What I Wish I Knew Before Leading My First HR Tech Project
Lessons learned from the inside—what went wrong, what worked, and what I’d do differently.
HR tech projects can look simple on the surface—pick a vendor, configure the tool, roll it out. But the reality is messier: missed steps, misaligned teams, unclear goals, frustrated users.
Your first HR tech implementation is often where you realize that success isn’t just about the system. It’s about change, trust, and getting the right people involved at the right time.
Here’s what I learned—so you don’t have to learn it the hard way.
1. The tool is 10% of the project. The process is everything.
I went in thinking the hardest part would be choosing the right system. It wasn’t.
The hardest part was mapping processes that nobody had ever clearly defined.
What I’d do differently:
Before touching any tech, document the current process.
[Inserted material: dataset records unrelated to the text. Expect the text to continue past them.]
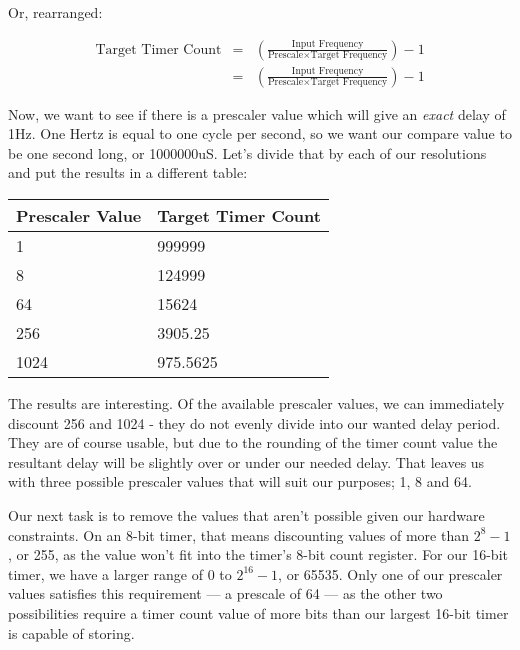 \documentclass[a4paper,oneside,notitlepage]{book}
\begin{document}
Or, rearranged:

\begin{displaymath}
\begin{array}{rcl}
\text{Target Timer Count} & = & (\frac{\text{Input Frequency}}{\text{Prescale} \times \text{Target Frequency}}) - 1 \\[6pt]
                          & = & (\frac{\text{Input Frequency}}{\text{Prescale} \times \text{Target Frequency}}) - 1
\end{array}
\end{displaymath}

Now, we want to see if there is a prescaler value which will give an \textit{exact} delay of 1Hz. One Hertz is equal to one cycle per second, so we want our compare value to be one second long, or 1000000uS. Let's divide that by each of our resolutions and put the results in a different table:

\begin{center}
\begin{tabular}{|l|l|}
	\hline
	Prescaler Value & Target Timer Count \\
	\hline
	1    & 999999   \\
	8    & 124999   \\
	64   & 15624    \\
	256  & 3905.25  \\
	1024 & 975.5625 \\
	\hline
\end{tabular}
\end{center}

The results are interesting. Of the available prescaler values, we can immediately discount 256 and 1024 - they do not evenly divide into our wanted delay period. They are of course usable, but due to the rounding of the timer count value the resultant delay will be slightly over or under our needed delay. That leaves us with three possible prescaler values that will suit our purposes; 1, 8 and 64.

Our next task is to remove the values that aren't possible given our hardware constraints. On an 8-bit timer, that means discounting values of more than \(2^{8}-1\), or 255, as the value won't fit into the timer's 8-bit count register. For our 16-bit timer, we have a larger range of 0 to \(2^{16}-1\), or 65535. Only one of our prescaler values satisfies this requirement --- a prescale of 64 --- as the other two possibilities require a timer count value of more bits than our largest 16-bit timer is capable of storing.
\end{document}
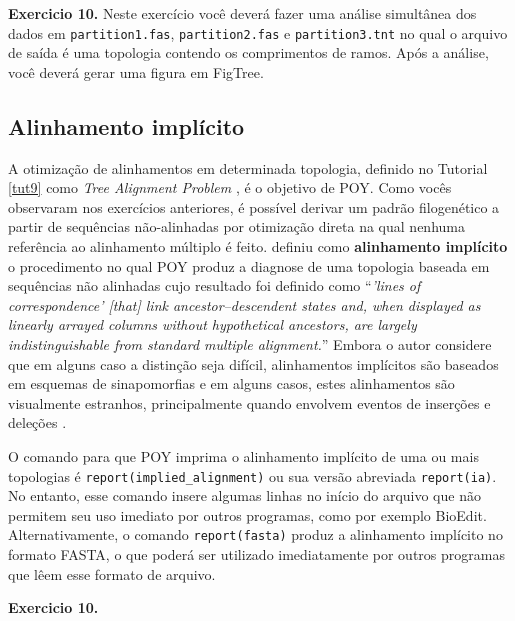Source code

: \begin{refsection}
\begin{blackBlock}{\textbf{Exercicio 10.}}
Neste exercício você deverá fazer uma análise simultânea dos dados em \texttt{partition1.fas}, \texttt{partition2.fas} e \texttt{partition3.tnt} no qual o arquivo de saída é uma topologia contendo os comprimentos de ramos. Após a análise, você deverá gerar uma figura em FigTree.

\end{blackBlock}

\subsection{Alinhamento implícito}\label{tut10:sa:ia}

A otimização de alinhamentos em determinada topologia, definido no Tutorial \ref{tut9} como \textit{Tree Alignment Problem} \parencite[\textbf{TAP}; ][]{Sankoff_1975}, é o objetivo de POY. Como vocês observaram nos exercícios anteriores, é possível derivar um padrão filogenético a partir de sequências não-alinhadas por otimização direta na qual nenhuma referência ao alinhamento múltiplo é feito. \textcite{Wheeler_2003a} definiu como \textbf{alinhamento implícito} o procedimento no qual POY produz a diagnose de uma topologia baseada em sequências não alinhadas cujo resultado foi definido como ``\textit{'lines of correspondence' [that] link ancestor–descendent states and, when displayed as linearly arrayed columns without hypothetical ancestors, are largely indistinguishable from standard multiple alignment.}'' Embora o autor considere que em alguns caso a distinção seja difícil, alinhamentos implícitos são baseados em esquemas de sinapomorfias e em alguns casos, estes alinhamentos são visualmente estranhos, principalmente quando envolvem eventos de inserções e deleções \parencite[consulte][]{Wheeler_2003a}. 

O comando para que POY imprima o alinhamento implícito de uma ou mais topologias é \texttt{report(implied\_alignment)} ou sua versão abreviada \texttt{report(ia)}. No entanto, esse comando insere algumas linhas no início do arquivo que não permitem seu uso imediato por outros programas, como por exemplo BioEdit. Alternativamente, o comando \texttt{report(fasta)} produz a alinhamento implícito no formato FASTA, o que poderá ser utilizado imediatamente por outros programas que lêem esse formato de arquivo.\\

\begin{blackBlock}{\textbf{Exercicio 10.}}\label{tut10:ex:10.3}


\end{blackBlock}
\end{refsection}
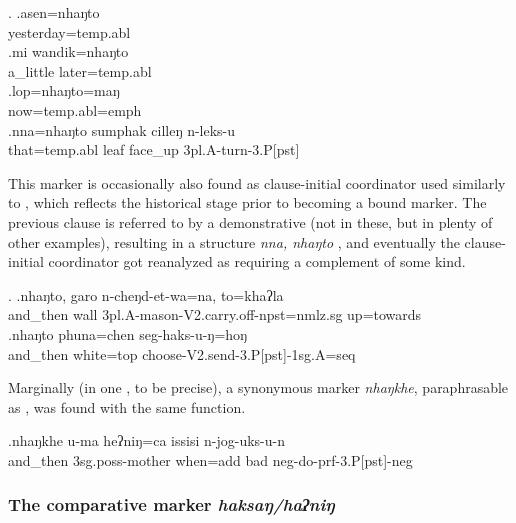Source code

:  \ex. \ag.asen=nhaŋto\\
 yesterday{\sc =temp.abl}\\
 \bg.mi wandik=nhaŋto\\
 a\_little later{\sc =temp.abl}\\
   \bg.lop=nhaŋto=maŋ\\
   now{\sc =temp.abl=emph}\\
\bg.nna=nhaŋto sumphak cilleŋ              n-leks-u\\
that{\sc =temp.abl} leaf face\_up {\sc 3pl.A-}turn{\sc -3.P[pst]}\\
  


This marker is occasionally also found as clause-initial coordinator used similarly to \Next, which reflects the historical stage prior to becoming a bound marker.  The previous clause is referred to by a demonstrative (not in these, but in plenty of other examples), resulting in a structure \emph{nna, nhaŋto} , and eventually  the clause-initial coordinator got reanalyzed as requiring a complement of some kind.

\ex. \ag.nhaŋto, garo n-cheŋd-et-wa=na,                            to=khaʔla\\
and\_then wall {\sc 3pl.A-}mason{\sc -V2.carry.off-npst=nmlz.sg} up=towards\\
 
\bg.nhaŋto phuna=chen            seg-haks-u-ŋ=hoŋ\\
and\_then white{\sc =top} choose{\sc -V2.send-3.P[pst]-1sg.A=seq}\\

Marginally (in one , to be precise),  a synonymous marker \emph{nhaŋkhe}, paraphrasable as , was found with the same function.

\exg.nhaŋkhe        u-ma              heʔniŋ=ca        issisi n-jog-uks-u-n\\
and\_then {\sc 3sg.poss-}mother when{\sc =add} bad {\sc neg-}do{\sc -prf-3.P[pst]-neg}\\
 

\subsubsection{The comparative marker \emph{haksaŋ/haʔniŋ}}
  
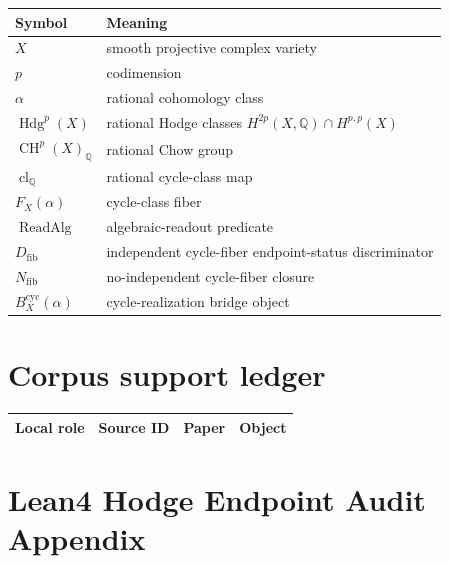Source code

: \documentclass[11pt]{article}
\newcommand{\QQ}{\mathbb{Q}}
\newcommand{\CH}{\operatorname{CH}}
\newcommand{\Hdg}{\operatorname{Hdg}}
\newcommand{\clQ}{\operatorname{cl}_{\QQ}}
\newcommand{\ReadAlg}{\operatorname{ReadAlg}}
\newcommand{\Bridge}{B^{\mathrm{cyc}}_X(\alpha)}
\begin{document}
\begin{longtable}{p{}p{}}
\toprule Symbol & Meaning\\ \midrule\endhead
$X$ & smooth projective complex variety\\
$p$ & codimension\\
$\alpha$ & rational cohomology class\\
$\Hdg^p(X)$ & rational Hodge classes $H^{2p}(X,\QQ)\cap H^{p,p}(X)$\\
$\CH^p(X)_\QQ$ & rational Chow group\\
$\clQ$ & rational cycle-class map\\
$F_X(\alpha)$ & cycle-class fiber\\
$\ReadAlg$ & algebraic-readout predicate\\
$D_{\mathrm{fib}}$ & independent cycle-fiber endpoint-status discriminator\\
$N_{\mathrm{fib}}$ & no-independent cycle-fiber closure\\
$\Bridge$ & cycle-realization bridge object\\
\bottomrule
\end{longtable}

\section{Corpus support ledger}\label{app:corpus-support}


\begin{longtable}{p{}p{}p{}p{}}
\toprule Local role & Source ID & Paper & Object\\ \midrule\endhead

\end{longtable}


\section{Lean4 Hodge Endpoint Audit Appendix}\label{app:lean}
\end{document}
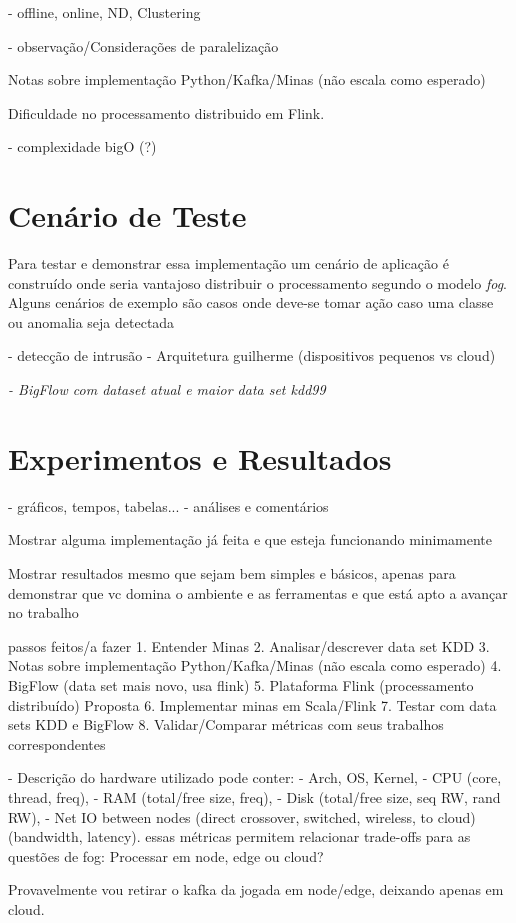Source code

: - offline, online, ND, Clustering

- observação/Considerações de paralelização

Notas sobre implementação Python/Kafka/Minas (não escala como esperado)

Dificuldade no processamento distribuido em Flink.

- complexidade bigO (?)

\section{Cenário de Teste}

Para testar e demonstrar essa implementação um cenário de aplicação é construído
onde seria vantajoso distribuir o processamento segundo o modelo \emph{fog}. Alguns
cenários de exemplo são
casos onde deve-se tomar ação caso uma classe ou anomalia seja detectada



- detecção de intrusão
- Arquitetura guilherme (dispositivos pequenos vs cloud)
\cite{Cassales2019a}

\textit{- BigFlow com dataset atual e maior
data set kdd99}

\section{Experimentos e Resultados}
    - gráficos, tempos, tabelas...
    - análises e comentários


Mostrar alguma implementação já feita e que esteja funcionando minimamente

Mostrar resultados mesmo que sejam bem simples e básicos,
apenas para demonstrar que vc domina o ambiente e as ferramentas e
que está apto a avançar no trabalho 

passos feitos/a fazer
1. Entender Minas
2. Analisar/descrever data set KDD
3. Notas sobre implementação Python/Kafka/Minas (não escala como esperado)
4. BigFlow (data set mais novo, usa flink)
5. Plataforma Flink (processamento distribuído)
Proposta
6. Implementar minas em Scala/Flink
7. Testar com data sets KDD e BigFlow
8. Validar/Comparar métricas com seus trabalhos correspondentes

- Descrição do hardware utilizado pode conter:
    - Arch, OS, Kernel,
    - CPU (core, thread, freq),
    - RAM (total/free size, freq),
    - Disk (total/free size, seq RW, rand RW),
    - Net IO between nodes (direct crossover, switched, wireless, to cloud) (bandwidth, latency).
essas métricas permitem relacionar trade-offs para as questões de fog: Processar em node, edge ou cloud?

Provavelmente vou retirar o kafka da jogada em node/edge, deixando apenas em cloud.
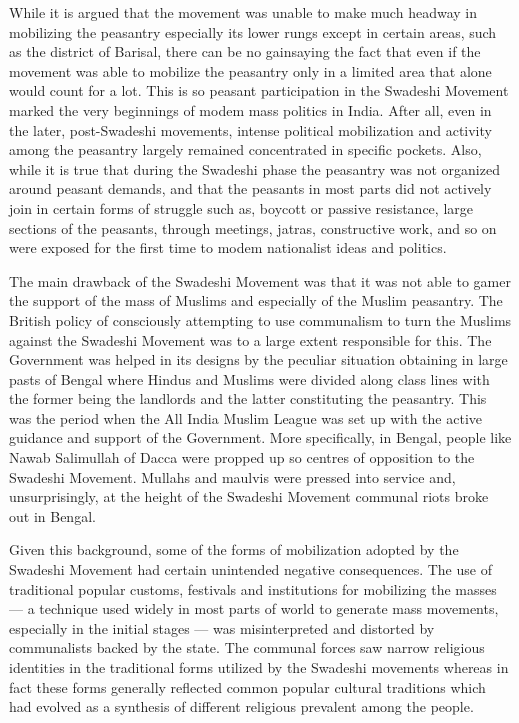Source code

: While it is argued that the movement was unable to make much headway in mobilizing the peasantry especially its lower rungs except in certain areas, such as the district of Barisal, there can be no gainsaying the fact that even if the movement was able to mobilize the peasantry only in a limited area that alone would count for a lot. This is so peasant participation in the Swadeshi Movement marked the very beginnings of modem mass politics in India. After all, even in the later, post-Swadeshi movements, intense political mobilization and activity among the peasantry largely remained concentrated in specific pockets. Also, while it is true that during the Swadeshi phase the peasantry was not organized around peasant demands, and that the peasants in most parts did not actively join in certain forms of struggle such as, boycott or passive resistance, large sections of the peasants, through meetings, jatras, constructive work, and so on were exposed for the first time to modem nationalist ideas and politics.

The main drawback of the Swadeshi Movement was that it was not able to gamer the support of the mass of Muslims and especially of the Muslim peasantry. The British policy of consciously attempting to use communalism to turn the Muslims against the Swadeshi Movement was to a large extent responsible for this. The Government was helped in its designs by the peculiar situation obtaining in large pasts of Bengal where Hindus and Muslims were divided along class lines with the former being the landlords and the latter constituting the peasantry. This was the period when the All India Muslim League was set up with the active guidance and support of the Government. More specifically, in Bengal, people like Nawab Salimullah of Dacca were propped up so centres of opposition to the Swadeshi Movement. Mullahs and maulvis were pressed into service and, unsurprisingly, at the height of the Swadeshi Movement communal riots broke out in Bengal.

Given this background, some of the forms of mobilization adopted by the Swadeshi Movement had certain unintended negative consequences. The use of traditional popular customs, festivals and institutions for mobilizing the masses --- a technique used widely in most parts of world to generate mass movements, especially in the initial stages --- was misinterpreted and distorted by communalists backed by the state. The communal forces saw narrow religious identities in the traditional forms utilized by the Swadeshi movements whereas in fact these forms generally reflected common popular cultural traditions which had evolved as a synthesis of different religious prevalent among the people.

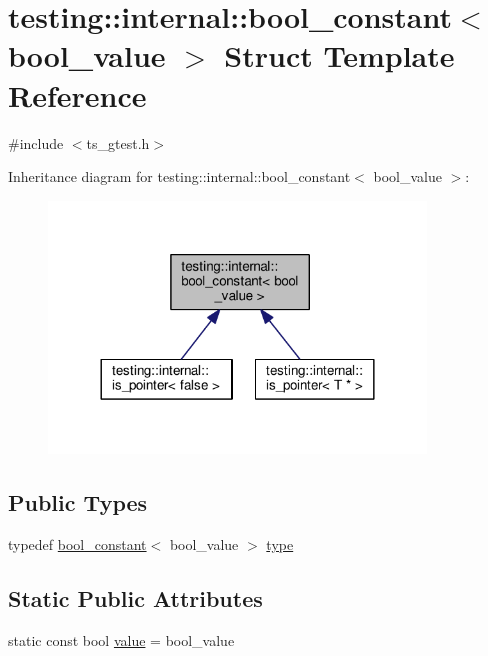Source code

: \hypertarget{structtesting_1_1internal_1_1bool__constant}{\section{testing\-:\-:internal\-:\-:bool\-\_\-constant$<$ bool\-\_\-value $>$ Struct Template Reference}
\label{structtesting_1_1internal_1_1bool__constant}
}


{\ttfamily \#include $<$ts\-\_\-gtest.\-h$>$}



Inheritance diagram for testing\-:\-:internal\-:\-:bool\-\_\-constant$<$ bool\-\_\-value $>$\-:\nopagebreak
\begin{figure}[H]
\begin{center}
\leavevmode
\includegraphics[width=284pt]{structtesting_1_1internal_1_1bool__constant__inherit__graph}
\end{center}
\end{figure}
\subsection*{Public Types}
\begin{DoxyCompactItemize}
\item 
typedef \hyperlink{structtesting_1_1internal_1_1bool__constant}{bool\-\_\-constant}$<$ bool\-\_\-value $>$ \hyperlink{structtesting_1_1internal_1_1bool__constant_aba6d09ecf7eecea6c93480f0d627a167}{type}
\end{DoxyCompactItemize}
\subsection*{Static Public Attributes}
\begin{DoxyCompactItemize}
\item 
static const bool \hyperlink{structtesting_1_1internal_1_1bool__constant_a499fba6576296b04d99690a486424b32}{value} = bool\-\_\-value
\end{DoxyCompactItemize}


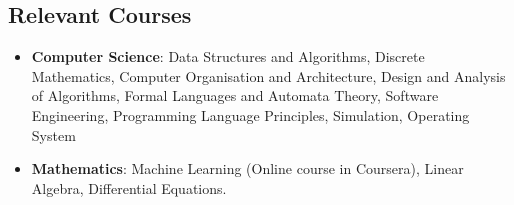 \documentclass[margin, centered]{res}
\begin{document}
\begin{resume}
\section{Relevant \hspace{2mm} Courses}
\begin{itemize}[leftmargin=*]
\item  \textbf{Computer Science}: Data Structures and Algorithms, Discrete Mathematics, Computer Organisation and 
Architecture, Design and Analysis of Algorithms, Formal Languages and Automata Theory, Software
Engineering, Programming Language Principles, Simulation, Operating System
\item  \textbf{Mathematics}: Machine Learning (Online course in Coursera), Linear Algebra,
Differential Equations.
\end{itemize}


\end{resume}
\end{document}
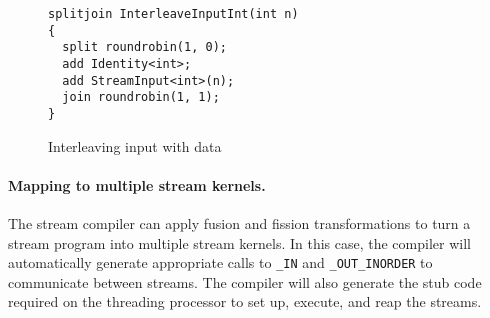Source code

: \documentclass[11pt]{article}
\begin{document}
\begin{figure}[htbp]
  \begin{verbatim}
splitjoin InterleaveInputInt(int n)
{
  split roundrobin(1, 0);
  add Identity<int>;
  add StreamInput<int>(n);
  join roundrobin(1, 1);
}
\end{verbatim}
  \caption{Interleaving input with data}
  \label{fig:interleave-input}
\end{figure}

\paragraph{Mapping to multiple stream kernels.}  The stream compiler
can apply fusion and fission transformations to turn a stream program
into multiple stream kernels.  In this case, the compiler will
automatically generate appropriate calls to \texttt{\_IN} and
\texttt{\_OUT\_INORDER} to communicate between streams.  The compiler
will also generate the stub code required on the threading processor
to set up, execute, and reap the streams.
\end{document}
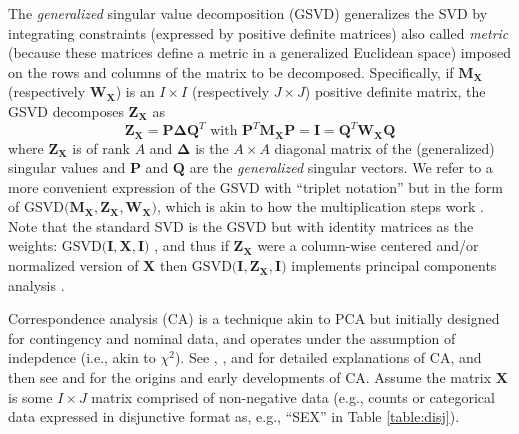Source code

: \documentclass[12pt]{article}
\begin{document}
The \emph{generalized} singular value decomposition (GSVD) generalizes
the SVD by integrating constraints (expressed by positive definite
matrices) also called \emph{metric} (because these matrices define a
metric in a generalized Euclidean space) imposed on the rows and columns
of the matrix to be decomposed. Specifically, if
\({\mathbf M}_{{\mathbf X}}\) (respectively
\({\mathbf W}_{{\mathbf X}}\)) is an \(I\times I\) (respectively
\(J\times J\)) positive definite matrix, the GSVD decomposes
\({\mathbf Z}_{\mathbf X}\) as \begin{equation}\label{eq:gsvd}
{\mathbf Z}_{\mathbf X} = {\mathbf P} 
{\boldsymbol \Delta} {\mathbf Q}^{T} 
\textrm{ with }
{\mathbf P}^{T}{\mathbf M}_{{\mathbf X}}{\mathbf P} = {\mathbf I} = {\mathbf Q}^{T}{\mathbf W}_{{\mathbf X}}{\mathbf Q}
\end{equation} where \({\mathbf Z}_{\mathbf X}\) is of rank \(A\) and
\({\boldsymbol \Delta}\) is the \(A \times A\) diagonal matrix of the
(generalized) singular values and \({\mathbf P}\) and \({\mathbf Q}\)
are the \emph{generalized} singular vectors. We refer to a more
convenient expression of the GSVD with ``triplet notation''
\citep[\citet{holmes_multivariate_2008},\citet{dray2014}]{escoufier2006}
but in the form of
\(\mathrm{GSVD(} {\mathbf M}_{{\mathbf X}}, {\mathbf Z}_{\mathbf X}, {\mathbf W}_{{\mathbf X}} \mathrm{)}\),
which is akin to how the multiplication steps work \citep[see
also][]{beaton2018generalization}. Note that the standard SVD is the
GSVD but with identity matrices as the weights:
\(\mathrm{GSVD(} {\mathbf I}, {\mathbf X}, {\mathbf I} \mathrm{)}\)
\citep[see also][]{takane_relationships_2003}, and thus if
\({\mathbf Z}_{\mathbf X}\) were a column-wise centered and/or
normalized version of \({\mathbf X}\) then
\(\mathrm{GSVD(} {\mathbf I}, {\mathbf Z}_{\mathbf X}, {\mathbf I} \mathrm{)}\)
implements principal components analysis
\citep[PCA,][\citet{abdi2007svd}]{saporta2011}.

Correspondence analysis (CA) is a technique akin to PCA but initially
designed for contingency and nominal data, and operates under the
assumption of indepdence (i.e., akin to \(\chi^2\)). See
\citet{greenacre_theory_1984}, \citet{greenacre_correspondence_2010-1},
and \citet{lebart_multivariate_1984} for detailed explanations of CA,
and then see \citet{escofier-cordier_analyse_1965} and
\citet{benzecri_analyse_1973} for the origins and early developments of
CA. Assume the matrix \({\mathbf X}\) is some \(I \times J\) matrix
comprised of non-negative data (e.g., counts or categorical data
expressed in disjunctive format as, e.g., ``SEX'' in Table
\ref{table:disj}).
\end{document}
Who owns what? Where does the data live? What’s broken? Only then does automation make sense.
2. You need a clear RACI—and you need to enforce it.
Everyone was involved. But nobody felt responsible.
I thought collaboration would naturally lead to clarity. It didn’t.
What I’d do differently:
Assign specific ownership: who approves, who executes, who’s consulted, who’s informed. Revisit it weekly. Otherwise, you'll have 12 people on a call and no decisions.
3. Get IT on board—early.
We invited IT once we hit a blocker. By then, it was too late to get priority support.
We were fighting for resources we should’ve secured up front.
What I’d do differently:
Treat IT as a core stakeholder from day one. Share the roadmap. Include them in design sessions. Align on integrations, access, and support models from the start.
4. Your timeline is too optimistic. Always.
We planned a 90-day rollout. It took 7 months.
Vendor delays, resource conflicts, last-minute changes—we didn’t build in space for reality.
What I’d do differently:
Plan for 30% buffer on every phase. Build internal testing and feedback cycles into your timeline. Accept that rework is part of the process.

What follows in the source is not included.